Google CEO Eric Schmidt betrays Google’s privacy efforts

Google’s CEO, Eric Schmidt, recently made a comment about online privacy that has shocked privacy advocates and seriously undermined Google’s public efforts to enhance its users’ online privacy tools.

As I mentioned in a post a little while ago, Google has been doing quite a bit of work to give its users better and more effective tools to determine what personal information Google has about them and to limit or even remove those personal information stores in Google’s vast databases. These efforts serve as a reminder that your online experience is rarely secret and, at the same time, encourages me as a pretty heavy Google user because Google is far more transparent than any comparable company.
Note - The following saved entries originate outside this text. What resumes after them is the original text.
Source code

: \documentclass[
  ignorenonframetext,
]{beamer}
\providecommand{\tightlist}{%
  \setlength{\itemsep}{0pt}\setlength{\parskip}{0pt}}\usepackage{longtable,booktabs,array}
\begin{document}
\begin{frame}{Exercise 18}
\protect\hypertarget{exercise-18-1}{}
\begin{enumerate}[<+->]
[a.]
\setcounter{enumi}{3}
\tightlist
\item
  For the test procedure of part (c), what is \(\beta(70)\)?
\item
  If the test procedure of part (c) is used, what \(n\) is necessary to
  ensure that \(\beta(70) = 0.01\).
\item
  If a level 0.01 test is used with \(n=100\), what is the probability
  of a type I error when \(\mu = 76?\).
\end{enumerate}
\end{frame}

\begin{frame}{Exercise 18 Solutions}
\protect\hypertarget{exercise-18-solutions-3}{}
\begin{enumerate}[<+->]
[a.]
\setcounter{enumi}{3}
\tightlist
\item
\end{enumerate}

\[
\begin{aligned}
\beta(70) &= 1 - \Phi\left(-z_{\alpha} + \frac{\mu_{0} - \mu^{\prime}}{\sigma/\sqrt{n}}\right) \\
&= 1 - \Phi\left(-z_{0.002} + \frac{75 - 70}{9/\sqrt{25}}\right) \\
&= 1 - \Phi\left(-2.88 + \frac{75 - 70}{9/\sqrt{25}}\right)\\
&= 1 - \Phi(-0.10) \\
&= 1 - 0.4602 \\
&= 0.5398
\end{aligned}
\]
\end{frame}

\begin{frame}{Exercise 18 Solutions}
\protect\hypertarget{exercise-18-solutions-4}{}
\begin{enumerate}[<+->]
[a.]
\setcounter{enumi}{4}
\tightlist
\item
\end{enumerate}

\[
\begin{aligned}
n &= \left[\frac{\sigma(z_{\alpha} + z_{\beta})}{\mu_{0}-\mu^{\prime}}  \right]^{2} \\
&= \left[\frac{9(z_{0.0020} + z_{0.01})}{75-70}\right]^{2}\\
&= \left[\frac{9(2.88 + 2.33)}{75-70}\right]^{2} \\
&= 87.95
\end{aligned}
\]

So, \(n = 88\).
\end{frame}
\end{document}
Unfortunately Schmidt’s comments have done considerable harm to Google’s image as a company that respects users’ privacy. The Electronic Frontier Foundation, an important online watchdog, published a post pointing out some of the problems with Schmidt’s comments and his apparent understanding of privacy issues:

Unfortunately, Schmidt’s statement makes it seem as if Google, a company that claims to care about privacy, is not even concerned enough to understand basic lessons about privacy and why it’s important on so many levels — from protection against shallow embarrassments to the preservation of freedom and human rights. In response to Schmidt, Security researcher Bruce Schneier referenced an eloquent piece he wrote in 2006 that makes the case that “[p]rivacy is an inherent human right, and a requirement for maintaining the human condition with dignity and respect.” Schneier writes:

For if we are observed in all matters, we are constantly under threat of correction, judgment, criticism, even plagiarism of our own uniqueness. We become children, fettered under watchful eyes, constantly fearful that — either now or in the uncertain future — patterns we leave behind will be brought back to implicate us, by whatever authority has now become focused upon our once-private and innocent acts. We lose our individuality, because everything we do is observable and recordable.
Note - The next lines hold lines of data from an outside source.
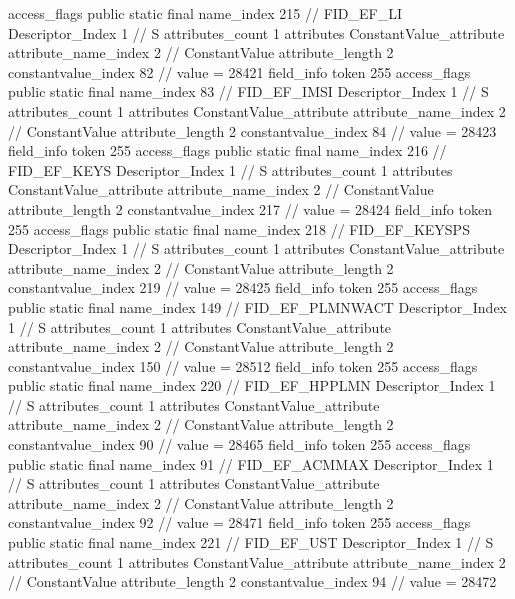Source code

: {{{{{				access_flags	public static final
				name_index	215		// FID_EF_LI
				Descriptor_Index	1		// S
				attributes_count	1
				attributes {
				ConstantValue_attribute {
					attribute_name_index	2		// ConstantValue
					attribute_length	2
					constantvalue_index	82		// value = 28421
				}
				}
			}
			field_info {
				token	255
				access_flags	public static final
				name_index	83		// FID_EF_IMSI
				Descriptor_Index	1		// S
				attributes_count	1
				attributes {
				ConstantValue_attribute {
					attribute_name_index	2		// ConstantValue
					attribute_length	2
					constantvalue_index	84		// value = 28423
				}
				}
			}
			field_info {
				token	255
				access_flags	public static final
				name_index	216		// FID_EF_KEYS
				Descriptor_Index	1		// S
				attributes_count	1
				attributes {
				ConstantValue_attribute {
					attribute_name_index	2		// ConstantValue
					attribute_length	2
					constantvalue_index	217		// value = 28424
				}
				}
			}
			field_info {
				token	255
				access_flags	public static final
				name_index	218		// FID_EF_KEYSPS
				Descriptor_Index	1		// S
				attributes_count	1
				attributes {
				ConstantValue_attribute {
					attribute_name_index	2		// ConstantValue
					attribute_length	2
					constantvalue_index	219		// value = 28425
				}
				}
			}
			field_info {
				token	255
				access_flags	public static final
				name_index	149		// FID_EF_PLMNWACT
				Descriptor_Index	1		// S
				attributes_count	1
				attributes {
				ConstantValue_attribute {
					attribute_name_index	2		// ConstantValue
					attribute_length	2
					constantvalue_index	150		// value = 28512
				}
				}
			}
			field_info {
				token	255
				access_flags	public static final
				name_index	220		// FID_EF_HPPLMN
				Descriptor_Index	1		// S
				attributes_count	1
				attributes {
				ConstantValue_attribute {
					attribute_name_index	2		// ConstantValue
					attribute_length	2
					constantvalue_index	90		// value = 28465
				}
				}
			}
			field_info {
				token	255
				access_flags	public static final
				name_index	91		// FID_EF_ACMMAX
				Descriptor_Index	1		// S
				attributes_count	1
				attributes {
				ConstantValue_attribute {
					attribute_name_index	2		// ConstantValue
					attribute_length	2
					constantvalue_index	92		// value = 28471
				}
				}
			}
			field_info {
				token	255
				access_flags	public static final
				name_index	221		// FID_EF_UST
				Descriptor_Index	1		// S
				attributes_count	1
				attributes {
				ConstantValue_attribute {
					attribute_name_index	2		// ConstantValue
					attribute_length	2
					constantvalue_index	94		// value = 28472
}}}}}}}
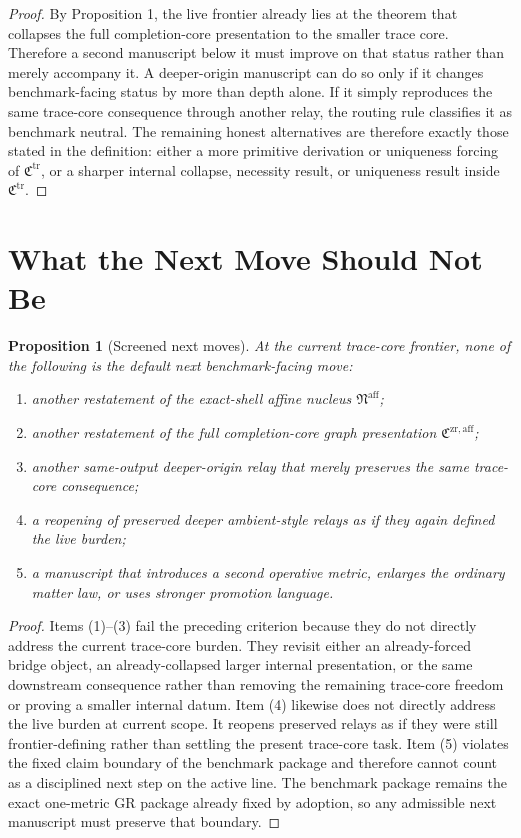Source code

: \documentclass[11pt]{article}
\newcommand{\CompletionCore}{\mathfrak C^{\mathrm{zr,aff}}}
\newcommand{\TraceCore}{\mathfrak C^{\mathrm{tr}}}
\newcommand{\AffineNucleus}{\mathfrak N^{\mathrm{aff}}}
\newtheorem{proposition}{Proposition}
\begin{document}
\begin{proof}
By Proposition 1, the live frontier already lies at the theorem that collapses the full completion-core presentation to the smaller trace core. Therefore a second manuscript below it must improve on that status rather than merely accompany it. A deeper-origin manuscript can do so only if it changes benchmark-facing status by more than depth alone. If it simply reproduces the same trace-core consequence through another relay, the routing rule classifies it as benchmark neutral. The remaining honest alternatives are therefore exactly those stated in the definition: either a more primitive derivation or uniqueness forcing of \(\TraceCore\), or a sharper internal collapse, necessity result, or uniqueness result inside \(\TraceCore\).
\end{proof}

\section{What the Next Move Should Not Be}

\begin{proposition}[Screened next moves]
At the current trace-core frontier, none of the following is the default next benchmark-facing move:
\begin{enumerate}
    \item another restatement of the exact-shell affine nucleus \(\AffineNucleus\);
    \item another restatement of the full completion-core graph presentation \(\CompletionCore\);
    \item another same-output deeper-origin relay that merely preserves the same trace-core consequence;
    \item a reopening of preserved deeper ambient-style relays as if they again defined the live burden;
    \item a manuscript that introduces a second operative metric, enlarges the ordinary matter law, or uses stronger promotion language.
\end{enumerate}
\end{proposition}

\begin{proof}
Items (1)--(3) fail the preceding criterion because they do not directly address the current trace-core burden. They revisit either an already-forced bridge object, an already-collapsed larger internal presentation, or the same downstream consequence rather than removing the remaining trace-core freedom or proving a smaller internal datum. Item (4) likewise does not directly address the live burden at current scope. It reopens preserved relays as if they were still frontier-defining rather than settling the present trace-core task. Item (5) violates the fixed claim boundary of the benchmark package and therefore cannot count as a disciplined next step on the active line. The benchmark package remains the exact one-metric GR package already fixed by adoption, so any admissible next manuscript must preserve that boundary.
\end{proof}
\end{document}

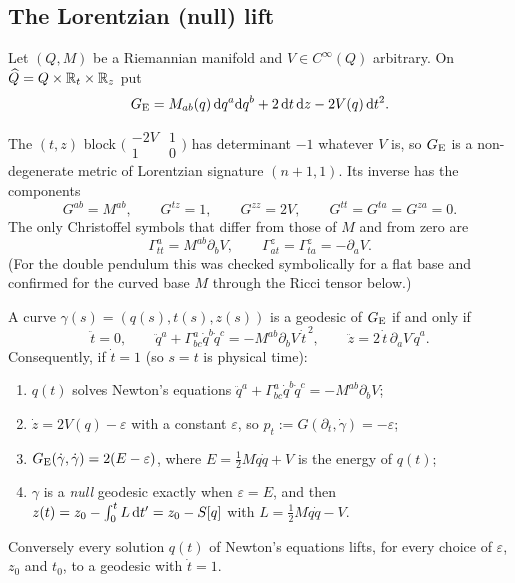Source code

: \subsection{The Lorentzian (null) lift}

\begin{definition}\label{def:hz-eis}
Let $(Q,M)$ be a Riemannian manifold and $V\in C^\infty(Q)$ arbitrary. On
$\widehat Q=Q\times\Rb_t\times\Rb_z$ put
\begin{equation}\label{eq:hz-eis-metric}
  G_{\rm E}=M_{ab}(q)\,\ud q^a\ud q^b+2\,\ud t\,\ud z-2V(q)\,\ud t^2 .
\end{equation}
\end{definition}

The $(t,z)$ block $\bigl(\begin{smallmatrix}-2V&1\\1&0\end{smallmatrix}\bigr)$
has determinant $-1$ whatever $V$ is, so $G_{\rm E}$ is a non-degenerate metric
of Lorentzian signature $(n{+}1,1)$. Its inverse has the components
\begin{equation}\label{eq:hz-eis-inverse}
  G^{ab}=M^{ab},\qquad G^{tz}=1,\qquad G^{zz}=2V,\qquad G^{tt}=G^{ta}=G^{za}=0 .
\end{equation}
The only Christoffel symbols that differ from those of $M$ and from zero are
\begin{equation}\label{eq:hz-eis-christoffel}
  \Gamma^a_{tt}=M^{ab}\partial_bV,\qquad
  \Gamma^z_{at}=\Gamma^z_{ta}=-\partial_aV .
\end{equation}
(For the double pendulum this was checked symbolically for a flat base and
confirmed for the curved base $M$ through the Ricci tensor below.)

\begin{theorem}[Eisenhart]\label{thm:hz-eis}
A curve $\gamma(s)=(q(s),t(s),z(s))$ is a geodesic of $G_{\rm E}$ if and only if
\begin{equation}\label{eq:hz-eis-geod}
  \ddot t=0,\qquad
  \ddot q^a+\Gamma^a_{bc}\dot q^b\dot q^c=-M^{ab}\partial_bV\,\dot t^{\,2},\qquad
  \ddot z=2\,\dot t\,\partial_aV\,\dot q^a .
\end{equation}
Consequently, if $\dot t=1$ (so $s=t$ is physical time):
\begin{enumerate}[label=(\alph*),nosep]
  \item $q(t)$ solves Newton's equations $\ddot q^a+\Gamma^a_{bc}\dot q^b\dot q^c=-M^{ab}\partial_bV$;
  \item $\dot z=2V(q)-\varepsilon$ with a constant $\varepsilon$, so $p_t:=G(\partial_t,\dot\gamma)=-\varepsilon$;
  \item $G_{\rm E}(\dot\gamma,\dot\gamma)=2(E-\varepsilon)$, where $E=\tfrac12M\dot q\dot q+V$ is the energy of $q(t)$;
  \item $\gamma$ is a \emph{null} geodesic exactly when $\varepsilon=E$, and then
        $z(t)=z_0-\int_0^t L\,\ud t'=z_0-S[q]$ with $L=\tfrac12M\dot q\dot q-V$.
\end{enumerate}
Conversely every solution $q(t)$ of Newton's equations lifts, for every
choice of $\varepsilon$, $z_0$ and $t_0$, to a geodesic with $\dot t=1$.
\end{theorem}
I keep hoping that someone in Google will comment or “clarify” Schmidt’s comments but when these comments come from the company’s CEO, it would really need to be someone at the top to have much credibility. In the meantime his comments are not doing the company any favours and we are starting to see calls to reduce our reliance on Google’s products in favour of its competitors, like Bing.

The big question is whether Schmidt’s comments fairly represent Google’s take on privacy or not. Even if they don’t and this is a terrible misstep, it comes from one of the three key people leading the company and that is cause for concern by itself.